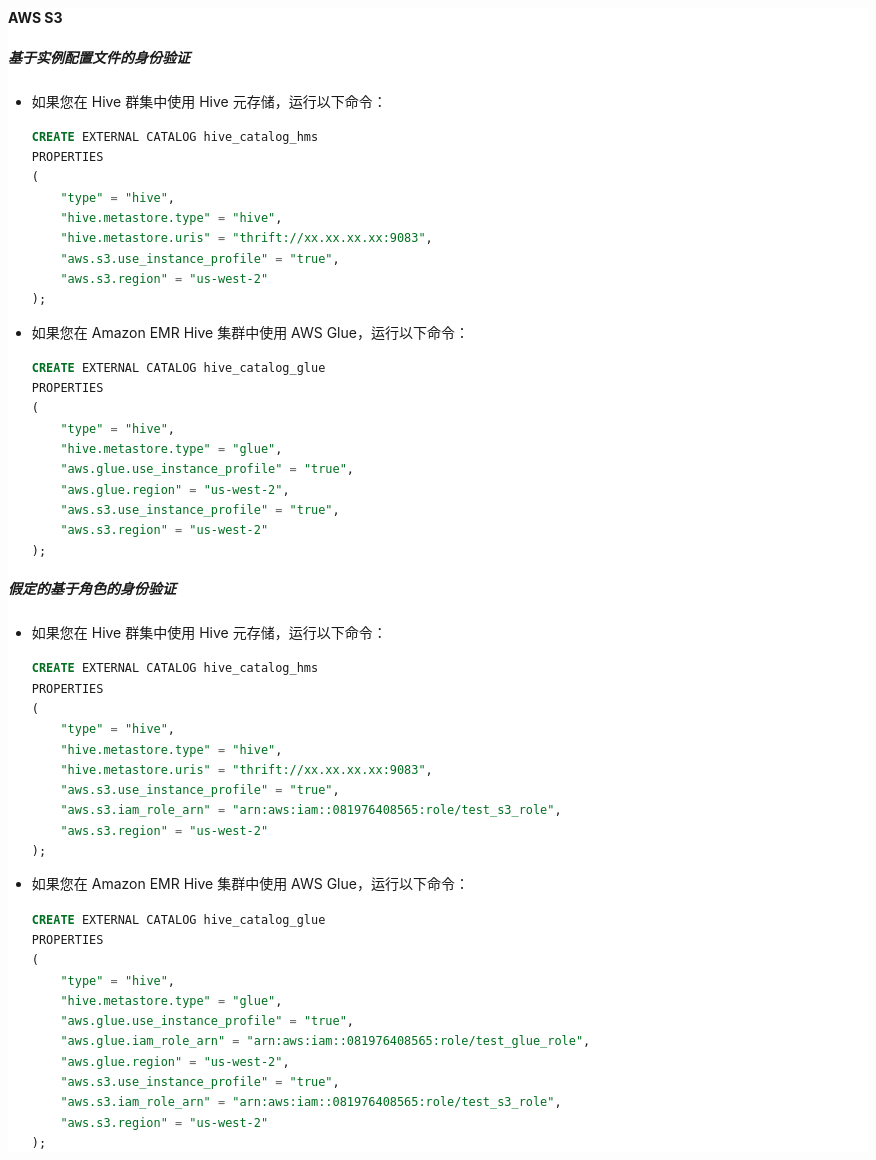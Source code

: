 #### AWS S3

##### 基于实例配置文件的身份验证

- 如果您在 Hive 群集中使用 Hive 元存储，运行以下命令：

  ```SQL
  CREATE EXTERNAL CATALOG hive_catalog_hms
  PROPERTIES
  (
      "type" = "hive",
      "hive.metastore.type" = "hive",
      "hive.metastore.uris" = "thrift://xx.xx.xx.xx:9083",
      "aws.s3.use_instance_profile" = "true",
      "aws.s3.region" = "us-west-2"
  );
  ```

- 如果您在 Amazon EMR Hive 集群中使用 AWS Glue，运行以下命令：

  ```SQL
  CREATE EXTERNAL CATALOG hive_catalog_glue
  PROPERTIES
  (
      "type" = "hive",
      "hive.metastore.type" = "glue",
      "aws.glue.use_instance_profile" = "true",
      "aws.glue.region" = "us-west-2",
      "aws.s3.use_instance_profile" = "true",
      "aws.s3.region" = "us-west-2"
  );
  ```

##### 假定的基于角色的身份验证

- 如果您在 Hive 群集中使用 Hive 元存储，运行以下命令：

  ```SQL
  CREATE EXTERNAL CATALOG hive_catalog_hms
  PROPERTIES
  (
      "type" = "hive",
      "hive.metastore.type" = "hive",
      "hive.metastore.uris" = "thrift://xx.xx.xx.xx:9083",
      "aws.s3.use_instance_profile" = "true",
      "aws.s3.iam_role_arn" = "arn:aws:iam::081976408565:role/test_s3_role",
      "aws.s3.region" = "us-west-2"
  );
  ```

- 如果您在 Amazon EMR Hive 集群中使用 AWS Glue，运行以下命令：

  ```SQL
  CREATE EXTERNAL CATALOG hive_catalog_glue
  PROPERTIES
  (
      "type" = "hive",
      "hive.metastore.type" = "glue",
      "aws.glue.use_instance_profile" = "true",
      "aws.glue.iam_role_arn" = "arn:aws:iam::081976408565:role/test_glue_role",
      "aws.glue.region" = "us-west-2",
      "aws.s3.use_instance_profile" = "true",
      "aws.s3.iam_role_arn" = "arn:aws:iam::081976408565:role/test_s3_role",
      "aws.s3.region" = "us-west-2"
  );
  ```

### EXERCISE OBJECTIVE
Would you output the listing above verbatim, without its pictures?

### SOLUTION TO THE PROBLEM
Source code

: #### AWS S3

##### 基于实例配置文件的身份验证

- 如果您在 Hive 群集中使用 Hive 元存储，运行以下命令：

  ```SQL
  CREATE EXTERNAL CATALOG hive_catalog_hms
  PROPERTIES
  (
      "type" = "hive",
      "hive.metastore.type" = "hive",
      "hive.metastore.uris" = "thrift://xx.xx.xx.xx:9083",
      "aws.s3.use_instance_profile" = "true",
      "aws.s3.region" = "us-west-2"
  );
  ```

- 如果您在 Amazon EMR Hive 集群中使用 AWS Glue，运行以下命令：

  ```SQL
  CREATE EXTERNAL CATALOG hive_catalog_glue
  PROPERTIES
  (
      "type" = "hive",
      "hive.metastore.type" = "glue",
      "aws.glue.use_instance_profile" = "true",
      "aws.glue.region" = "us-west-2",
      "aws.s3.use_instance_profile" = "true",
      "aws.s3.region" = "us-west-2"
  );
  ```

##### 假定的基于角色的身份验证

- 如果您在 Hive 群集中使用 Hive 元存储，运行以下命令：

  ```SQL
  CREATE EXTERNAL CATALOG hive_catalog_hms
  PROPERTIES
  (
      "type" = "hive",
      "hive.metastore.type" = "hive",
      "hive.metastore.uris" = "thrift://xx.xx.xx.xx:9083",
      "aws.s3.use_instance_profile" = "true",
      "aws.s3.iam_role_arn" = "arn:aws:iam::081976408565:role/test_s3_role",
      "aws.s3.region" = "us-west-2"
  );
  ```

- 如果您在 Amazon EMR Hive 集群中使用 AWS Glue，运行以下命令：

  ```SQL
  CREATE EXTERNAL CATALOG hive_catalog_glue
  PROPERTIES
  (
      "type" = "hive",
      "hive.metastore.type" = "glue",
      "aws.glue.use_instance_profile" = "true",
      "aws.glue.iam_role_arn" = "arn:aws:iam::081976408565:role/test_glue_role",
      "aws.glue.region" = "us-west-2",
      "aws.s3.use_instance_profile" = "true",
      "aws.s3.iam_role_arn" = "arn:aws:iam::081976408565:role/test_s3_role",
      "aws.s3.region" = "us-west-2"
  );
  ```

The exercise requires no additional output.